Par Roland S. Süssmann
Qu'est-ce qu'une AGOUNAH ? Une plante rare, un fruit exotique ou bien la marque d'un nouveau parfum ? Aucune de ces belles choses. Simplement une femme malheureuse qui se trouve dans une situation juridique, matérielle, physique et psychologique très dure, pour ne pas dire impossible. En effet, le terme agounah s'applique à une femme qui souhaite divorcer, mais à qui le mari refuse d'accorder le divorce, exerçant généralement un chantage ignoble à l'argent ou aux enfants. Cette expression concerne également toute femme dont le mari est considéré comme mort, mais dont il n'existe pas de preuve du décès, ou lorsque ce dernier a disparu, le plus souvent à l'étranger, en laissant ou en ne laissant pas d'adresse. A cela s'ajoutent certaines différenciations juridiques spécifiques, mais qui sont plus rares.
Selon la législation juive, c'est la mari qui donne le contrat de divorce ou "Get" à son épouse. Sauf dans certains cas rarissimes et très précis, la femme ne peut pas obtenir le divorce unilatéralement. La femme qui se retrouve agounah est prise dans une sorte de vide juridique terrifiant, car elle n'a ni le droit de se remarier ni d'avoir des enfants d'un autre partenaire, les enfants nés d'une telle union étant des "mamzerim", bâtards soumis à un statut juridique spécifique. Il existe un certain nombre de moyens juridiques pour forcer le mari à "libérer" son épouse qui, malheureusement, sont très rarement appliqués, l'un d'entre eux étant l'emprisonnement.
Sur le plan mondial, il existe une organisation faîtière qui a pour but de venir en aide aux femmes se trouvant dans cette situation, dont le nom est ICAR (International Coalition for Agunah Rights), le mot "ICAR" signifiant en hébreu "l'essentiel". En Israël, l'organisation "Hairgoun leMaan Haagounoth" (membre d'ICAR) est à l'écoute de celles qui non seulement ont un mariage malheureux, mais à qui le divorce est refusé et la possibilité de refaire une nouvelle vie barrée. L'organisme a été créé en 1984 par Mme DANIELA VALENCY qui s'y dévoue corps et âme, elle-même ancienne agounah qui, après une lutte acharnée de douze ans assistée successivement de sept avocats plus ou moins marrons, a finalement obtenu son divorce.


En Israël, combien de femmes sont-elles considérées comme agounoth ?

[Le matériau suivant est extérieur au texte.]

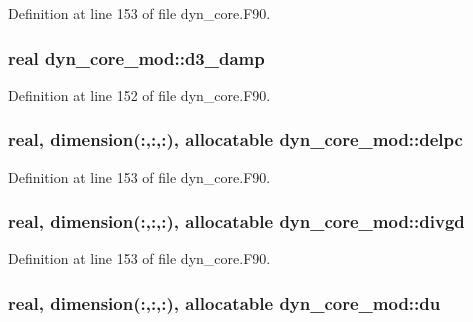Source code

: Definition at line 153 of file dyn\-\_\-core.\-F90.

\subsubsection[{d3\-\_\-damp}]{\setlength{\rightskip}{0pt plus 5cm}real dyn\-\_\-core\-\_\-mod\-::d3\-\_\-damp\hspace{0.3cm}{\ttfamily [private]}}\label{classdyn__core__mod_ab65a8777b1bd81dcfc1b7cfed5a974c5}


Definition at line 152 of file dyn\-\_\-core.\-F90.

\subsubsection[{delpc}]{\setlength{\rightskip}{0pt plus 5cm}real, dimension(\-:,\-:,\-:), allocatable dyn\-\_\-core\-\_\-mod\-::delpc\hspace{0.3cm}{\ttfamily [private]}}\label{classdyn__core__mod_aa4417385939b0cafbeadaa424ed3c914}


Definition at line 153 of file dyn\-\_\-core.\-F90.

\subsubsection[{divgd}]{\setlength{\rightskip}{0pt plus 5cm}real, dimension(\-:,\-:,\-:), allocatable dyn\-\_\-core\-\_\-mod\-::divgd\hspace{0.3cm}{\ttfamily [private]}}\label{classdyn__core__mod_a7b77379648e83296d79064ebbc7928e6}


Definition at line 153 of file dyn\-\_\-core.\-F90.

\subsubsection[{du}]{\setlength{\rightskip}{0pt plus 5cm}real, dimension(\-:,\-:,\-:), allocatable dyn\-\_\-core\-\_\-mod\-::du\hspace{0.3cm}{\ttfamily [private]}}\label{classdyn__core__mod_ac9c0730e7747e9cb1f3be62a5565672a}


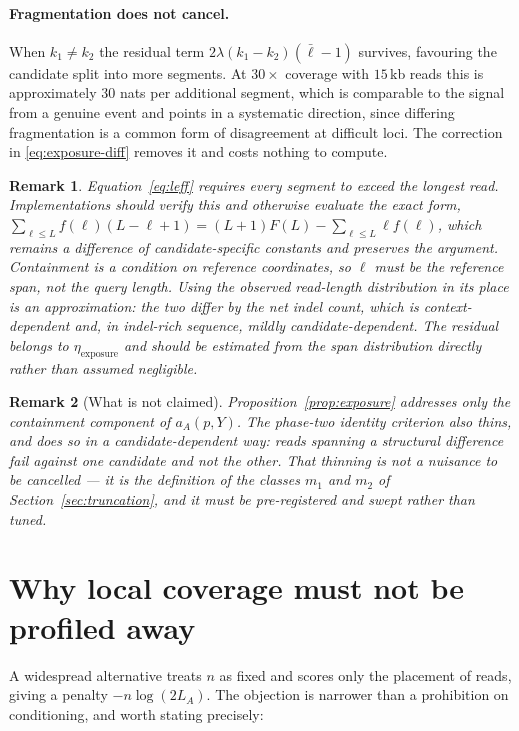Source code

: \documentclass[11pt]{article}
\newtheorem{remark}{Remark}
\begin{document}
\paragraph{Fragmentation does not cancel.}  When $k_1 \neq k_2$ the residual
term $2\lambda(k_1-k_2)(\bar\ell-1)$ survives, favouring the candidate split
into more segments.  At $30\times$ coverage with $15$\,kb reads this is
approximately $30$ nats per additional segment, which is comparable to the
signal from a genuine event and points in a systematic direction, since
differing fragmentation is a common form of disagreement at difficult loci.
The correction in \eqref{eq:exposure-diff} removes it and costs nothing to
compute.

\begin{remark}
Equation~\eqref{eq:leff} requires every segment to exceed the longest read.
Implementations should verify this and otherwise evaluate the exact form,
$\sum_{\ell\le L}f(\ell)(L-\ell+1) = (L+1)F(L) - \sum_{\ell\le L}\ell f(\ell)$,
which remains a difference of candidate-specific constants and preserves the
argument.  Containment is a condition on reference coordinates, so $\ell$ must be the
\emph{reference span}, not the query length.  Using the observed read-length
distribution in its place is an approximation: the two differ by the net indel
count, which is context-dependent and, in indel-rich sequence, mildly
candidate-dependent.  The residual belongs to $\eta_{\text{exposure}}$ and
should be estimated from the span distribution directly rather than assumed
negligible.
\end{remark}

\begin{remark}[What is not claimed]
Proposition~\ref{prop:exposure} addresses only the containment component of
$a_A(p,Y)$.  The phase-two identity criterion also thins, and does so in a
candidate-dependent way: reads spanning a structural difference fail against one
candidate and not the other.  That thinning is not a nuisance to be cancelled
--- it is the definition of the classes $m_1$ and $m_2$ of
Section~\ref{sec:truncation}, and it must be pre-registered and swept rather
than tuned.
\end{remark}

\section{Why local coverage must not be profiled away}
\label{sec:conditioning}

A widespread alternative treats $n$ as fixed and scores only the placement of
reads, giving a penalty $-n\log(2L_A)$.  The objection is narrower than a
prohibition on conditioning, and worth stating precisely:
\end{document}
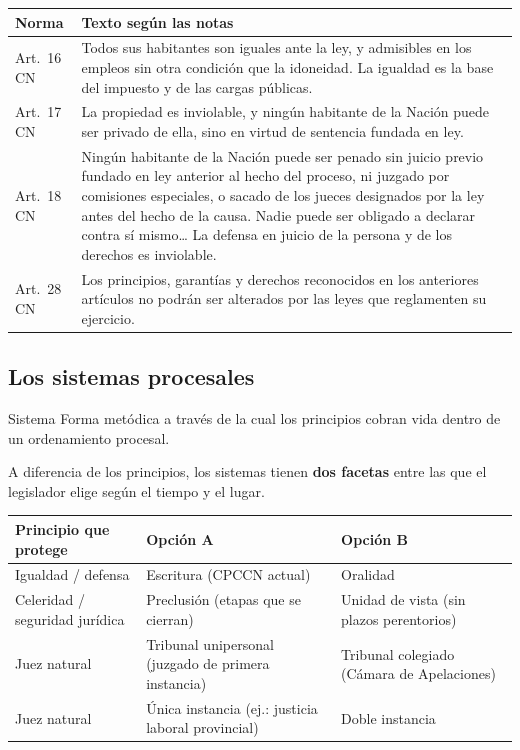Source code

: \documentclass[12pt,oneside]{book}
\renewcommand{\arraystretch}{1.15}
\begin{document}
\begin{table}[H]
\centering
\renewcommand{\arraystretch}{1.2}
\begin{tabularx}{\textwidth}{>{\RaggedRight\arraybackslash}p{3.2cm}>{\RaggedRight\arraybackslash}X}
\toprule
\textbf{Norma} & \textbf{Texto según las notas} \\
\midrule
Art.~16 CN & Todos sus habitantes son iguales ante la ley, y admisibles en los empleos sin otra condición que la idoneidad. La igualdad es la base del impuesto y de las cargas públicas. \\
\addlinespace
Art.~17 CN & La propiedad es inviolable, y ningún habitante de la Nación puede ser privado de ella, sino en virtud de sentencia fundada en ley. \\
\addlinespace
Art.~18 CN & Ningún habitante de la Nación puede ser penado sin juicio previo fundado en ley anterior al hecho del proceso, ni juzgado por comisiones especiales, o sacado de los jueces designados por la ley antes del hecho de la causa. Nadie puede ser obligado a declarar contra sí mismo\ldots{} La defensa en juicio de la persona y de los derechos es inviolable. \\
\addlinespace
Art.~28 CN & Los principios, garantías y derechos reconocidos en los anteriores artículos no podrán ser alterados por las leyes que reglamenten su ejercicio. \\
\bottomrule
\end{tabularx}
\end{table}

\subsection{Los sistemas procesales}

\begin{definicion}{Sistema}
Forma metódica a través de la cual los principios cobran vida dentro de un ordenamiento procesal.
\end{definicion}

A diferencia de los principios, los sistemas tienen \textbf{dos facetas} entre las que el legislador elige según el tiempo y el lugar.

\begin{table}[H]
\centering
\renewcommand{\arraystretch}{1.2}
\small
\begin{tabularx}{\textwidth}{>{\RaggedRight\arraybackslash}p{3cm}>{\RaggedRight\arraybackslash}X>{\RaggedRight\arraybackslash}X}
\toprule
\textbf{Principio que protege} & \textbf{Opción A} & \textbf{Opción B} \\
\midrule
Igualdad / defensa & Escritura (CPCCN actual) & Oralidad \\
Celeridad / seguridad jurídica & Preclusión (etapas que se cierran) & Unidad de vista (sin plazos perentorios) \\
Juez natural & Tribunal unipersonal (juzgado de primera instancia) & Tribunal colegiado (Cámara de Apelaciones) \\
Juez natural & Única instancia (ej.: justicia laboral provincial) & Doble instancia \\
\bottomrule
\end{tabularx}
\end{table}
\end{document}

Selon nos estimations, 16'000 femmes sont aujourd'hui des agounoth ou ont des difficultés à obtenir leur divorce. Le chiffre peut sembler énorme, mais environ 15'000 demandes de divorce sont déposées annuellement et seulement 5000 aboutissent. Pour nous, toute femme à qui le divorce n'est pas accordé est considérée comme une agounah. Le Rabbinat, pour sa part, n'applique ce terme qu'aux femmes dont le mari s'est enfui à l'étranger et qui, malgré toutes les interventions rabbiniques ou juridiques, refuse d'accorder le "Get". En fait, les souffrances de toutes ces femmes sont les mêmes, la démarche est identique dans tous les cas, le seul et unique désir des maris étant de faire souffrir leurs épouses. Dans le cadre de nos activités, nous entreprenons de très nombreuses démarches afin de venir en aide à ces femmes sur le plan moral, psychologique et juridique. Nous intervenons également auprès des tribunaux rabbiniques afin de faire avancer les dossiers. Nous avons enregistré quelques succès et, dans certains cas précis, les rabbins, inclus les deux grands rabbins d'Israël, ont fait le nécessaire afin de retrouver les maris à l'étranger et les convaincre d'accorder le divorce. De plus, nous faisons connaître notre cause au grand public par les médias et je dois dire que les journaux, la radio et la TV parlent régulièrement de nous ce qui, quelque part, incite les responsables à agir un peu plus. Il est intéressant de noter que de ce point de vue, en collaboration avec les autres organisations féminines en Israël, nous avons réussi à sensibiliser des milieux qui, dans le temps, ne se sentaient pas concernés. Aujourd'hui, il est admis que chaque femme, riche ou pauvre, belle ou laide, intelligente ou sotte peut se retrouver dans cette situation inextricable. C'est ainsi que, lorsque nous organisons des soirées d'information, nous y rencontrons de plus en plus de femmes de milieux sociaux très élevés qui viennent écouter les témoignages de nos protégées, car elles craignent que leurs filles ou leurs jeunes sýurs ne se retrouvent un jour dans ce genre de situation. Bien entendu, nos résultats sont insuffisants, nous travaillons avec des moyens extrêmement limités et dans des conditions très difficiles.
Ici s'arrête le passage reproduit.